Kevin A. Bradfield is shown in court earlier this year. Peninsula Daily News

Sentencing set in Port Angeles strangulation case

PORT ANGELES — Kevin A. Bradfield will be sentenced May 29 for the murder of a developmentally disabled woman in October 2011.

The 23-year-old Port Angeles man entered an Alford plea to first-degree premeditated murder Jan. 16 for the strangulation death of Jennifer Pimentel, 27.

In the Alford plea, Bradfield admitted there was enough evidence to support a conviction but did not admit he was guilty.

He remains in the Clallam County jail on $1 million bond.

Wood set the sentencing hearing for 9 a.m. May 29.

As part of a plea offer, the Clallam County Prosecuting Attorney’s Office and defense attorney Loren Oakley of Clallam Public Defender agreed to a recommended sentence of 20 years in prison with three years’ community custody.

However, the state Department of Corrections recommended 26 years, eight months with three years’ supervision in a presentence investigation report that was completed April 4 and made public Wednesday.

Reviewed objections

Clallam County Superior Court Judge George L. Wood on Thursday reviewed objections that Oakley raised about the report.

The recommended sentence was at the top of the range and 80 months longer than the sentence lawyers agreed to.

Wood, who is not bound by either recommended sentence, found no cause for an evidentiary “real facts” hearing on the DOC report.

Oakley disputed allegations that Bradfield bragged about what he did, boasted that he would receive little jail time, displayed no remorse for his actions and that he killed Pimentel because he raped her and did not want her to report the assault.

The DOC allegations were based on victim statements.

The report also states that Bradfield’s “cognitive deficits . . . have little or no bearing on one’s ability to feel remorse.”

Oakley was prepared to call an expert witness to testify in an evidentiary hearing about Bradfield’s “mental state, cognitive deficits, and ability to feel or express remorse to rebut the P.S.I.’s allegations and recommendations,” Oakley wrote in an April 24 motion.

Wood on Thursday found that the victims’ statements about how Pimentel’s death affected them were not a “real facts” issue.

The judge added that hearsay will not be considered at Bradfield’s sentencing.

Pimentel was visiting Bradfield’s live-in girlfriend, Kendell K. Huether, when Pimentel was killed Oct. 9, 2011, Port Angeles police said.

The couple hid the body in a remote area near the Hood Canal Bridge and led authorities to the remains 10 days after Pimentel’s murder, according to the certification for probable cause.

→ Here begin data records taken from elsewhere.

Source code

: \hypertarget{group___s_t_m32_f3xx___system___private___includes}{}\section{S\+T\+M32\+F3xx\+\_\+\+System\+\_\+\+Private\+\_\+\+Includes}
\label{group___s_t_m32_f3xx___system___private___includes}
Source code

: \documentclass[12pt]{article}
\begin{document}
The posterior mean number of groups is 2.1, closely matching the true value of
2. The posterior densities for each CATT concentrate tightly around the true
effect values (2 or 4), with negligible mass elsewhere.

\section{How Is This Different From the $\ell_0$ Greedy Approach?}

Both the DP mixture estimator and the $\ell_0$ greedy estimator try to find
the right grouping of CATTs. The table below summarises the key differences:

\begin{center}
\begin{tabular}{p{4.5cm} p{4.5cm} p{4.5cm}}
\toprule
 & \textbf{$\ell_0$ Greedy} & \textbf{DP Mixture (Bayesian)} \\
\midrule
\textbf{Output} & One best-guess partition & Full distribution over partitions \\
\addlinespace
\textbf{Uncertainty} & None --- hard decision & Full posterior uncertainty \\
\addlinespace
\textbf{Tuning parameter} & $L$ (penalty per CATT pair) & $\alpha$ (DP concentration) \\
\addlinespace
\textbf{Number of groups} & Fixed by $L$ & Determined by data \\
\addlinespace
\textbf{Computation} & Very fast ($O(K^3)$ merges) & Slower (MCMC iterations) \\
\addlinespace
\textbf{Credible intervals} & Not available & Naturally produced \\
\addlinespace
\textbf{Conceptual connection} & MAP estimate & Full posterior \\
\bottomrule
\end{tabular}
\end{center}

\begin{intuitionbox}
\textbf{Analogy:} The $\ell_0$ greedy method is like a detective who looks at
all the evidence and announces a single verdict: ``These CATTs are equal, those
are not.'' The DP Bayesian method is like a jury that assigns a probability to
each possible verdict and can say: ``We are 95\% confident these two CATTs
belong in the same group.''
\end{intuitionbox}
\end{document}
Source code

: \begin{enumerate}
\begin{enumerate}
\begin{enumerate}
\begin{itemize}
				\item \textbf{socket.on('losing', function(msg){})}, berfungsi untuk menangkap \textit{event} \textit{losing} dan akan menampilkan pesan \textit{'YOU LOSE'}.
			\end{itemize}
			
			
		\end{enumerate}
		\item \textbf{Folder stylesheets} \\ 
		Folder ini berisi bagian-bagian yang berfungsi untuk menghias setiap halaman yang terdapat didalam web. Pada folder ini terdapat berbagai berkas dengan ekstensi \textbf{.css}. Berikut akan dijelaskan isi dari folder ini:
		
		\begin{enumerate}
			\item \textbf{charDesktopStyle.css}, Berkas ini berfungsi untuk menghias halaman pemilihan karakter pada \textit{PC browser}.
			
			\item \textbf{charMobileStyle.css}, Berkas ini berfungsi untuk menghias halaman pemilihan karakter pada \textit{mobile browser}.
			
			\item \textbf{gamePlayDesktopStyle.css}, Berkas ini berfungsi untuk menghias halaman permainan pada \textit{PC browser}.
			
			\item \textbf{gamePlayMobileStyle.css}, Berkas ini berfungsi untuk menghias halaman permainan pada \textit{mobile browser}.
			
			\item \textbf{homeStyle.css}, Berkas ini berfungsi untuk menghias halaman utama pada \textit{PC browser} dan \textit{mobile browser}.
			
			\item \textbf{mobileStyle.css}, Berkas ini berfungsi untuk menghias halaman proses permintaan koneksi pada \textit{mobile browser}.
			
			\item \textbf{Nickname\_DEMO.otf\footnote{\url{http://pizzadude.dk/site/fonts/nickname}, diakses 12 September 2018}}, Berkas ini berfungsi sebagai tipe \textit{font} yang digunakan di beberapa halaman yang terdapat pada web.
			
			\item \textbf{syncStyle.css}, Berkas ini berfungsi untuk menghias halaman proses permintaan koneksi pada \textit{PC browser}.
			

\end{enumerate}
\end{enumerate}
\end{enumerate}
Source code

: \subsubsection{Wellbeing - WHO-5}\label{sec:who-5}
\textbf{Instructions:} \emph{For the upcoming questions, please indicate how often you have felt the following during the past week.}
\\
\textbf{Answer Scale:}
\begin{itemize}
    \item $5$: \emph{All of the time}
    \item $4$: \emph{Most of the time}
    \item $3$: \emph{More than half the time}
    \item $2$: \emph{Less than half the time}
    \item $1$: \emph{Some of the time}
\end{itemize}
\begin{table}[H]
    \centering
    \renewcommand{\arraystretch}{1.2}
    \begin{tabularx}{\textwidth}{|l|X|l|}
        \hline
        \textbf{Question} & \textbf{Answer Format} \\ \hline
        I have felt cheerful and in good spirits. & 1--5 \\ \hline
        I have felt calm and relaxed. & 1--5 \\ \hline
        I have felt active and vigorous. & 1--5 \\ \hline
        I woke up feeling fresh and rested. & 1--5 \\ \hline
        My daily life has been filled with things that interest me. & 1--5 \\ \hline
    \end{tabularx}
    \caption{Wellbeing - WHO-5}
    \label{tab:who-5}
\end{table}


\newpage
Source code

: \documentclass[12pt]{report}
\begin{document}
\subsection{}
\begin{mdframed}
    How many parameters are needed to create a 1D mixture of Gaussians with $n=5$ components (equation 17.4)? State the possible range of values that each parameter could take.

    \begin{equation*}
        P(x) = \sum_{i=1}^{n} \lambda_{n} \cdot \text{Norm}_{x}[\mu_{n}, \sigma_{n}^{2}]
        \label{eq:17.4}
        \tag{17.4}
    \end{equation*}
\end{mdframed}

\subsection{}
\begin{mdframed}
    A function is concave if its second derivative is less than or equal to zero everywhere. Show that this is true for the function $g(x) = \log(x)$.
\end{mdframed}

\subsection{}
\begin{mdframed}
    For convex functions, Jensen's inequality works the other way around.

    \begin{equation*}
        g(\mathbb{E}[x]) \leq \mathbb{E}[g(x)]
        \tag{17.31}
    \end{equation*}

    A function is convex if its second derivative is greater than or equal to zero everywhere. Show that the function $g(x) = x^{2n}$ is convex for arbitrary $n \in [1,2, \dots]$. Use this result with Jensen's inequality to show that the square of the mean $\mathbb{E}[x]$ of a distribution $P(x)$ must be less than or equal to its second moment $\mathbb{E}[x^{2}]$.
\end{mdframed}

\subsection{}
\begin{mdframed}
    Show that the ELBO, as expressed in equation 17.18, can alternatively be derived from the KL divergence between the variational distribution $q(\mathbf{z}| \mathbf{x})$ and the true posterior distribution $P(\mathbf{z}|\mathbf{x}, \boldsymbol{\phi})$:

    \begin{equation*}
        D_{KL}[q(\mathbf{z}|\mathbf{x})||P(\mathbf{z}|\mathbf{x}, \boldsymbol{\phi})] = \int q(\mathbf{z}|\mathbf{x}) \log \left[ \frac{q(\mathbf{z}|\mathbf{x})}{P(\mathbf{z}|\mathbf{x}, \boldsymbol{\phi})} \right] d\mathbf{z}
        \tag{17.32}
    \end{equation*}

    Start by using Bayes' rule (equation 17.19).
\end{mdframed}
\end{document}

Last month, Huether, 26, pleaded guilty to rendering criminal assistance and was found guilty in a bench trial of two counts of witness tampering in connection with Pimentel’s death.

Huether sentenced

Huether will be sentenced Wednesday. She is living in the Port Angeles area on home monitoring.

Tonya Bailey, Pimentel’s mother, told a DOC investigator that a 20-year sentence for Bradfield is “not long enough.”

“[Bailey] said he displays no remorse for his actions,” according to the report submitted by DOC Community Corrections Officer Lourene O’Brien.

“She wants to see Bradfield receive the maximum sentence possible and would prefer a life sentence.”

Henry Pimentel, Jennifer’s father, said Bradfield “should be sentenced to the most time he can possibly receive and wishes it could be a life sentence,” O’Brien wrote.

Navier Pimentel, Jennifer’s sister, “not only wants Bradfield to go to prison for life, she also wants Kendell Huether charged as an accessory for murder and to receive some significant confinement time for participating in Jennifer’s murder,” the report states.

Bradfield declined to be interviewed for the presentence investigation, which delayed his sentencing four times.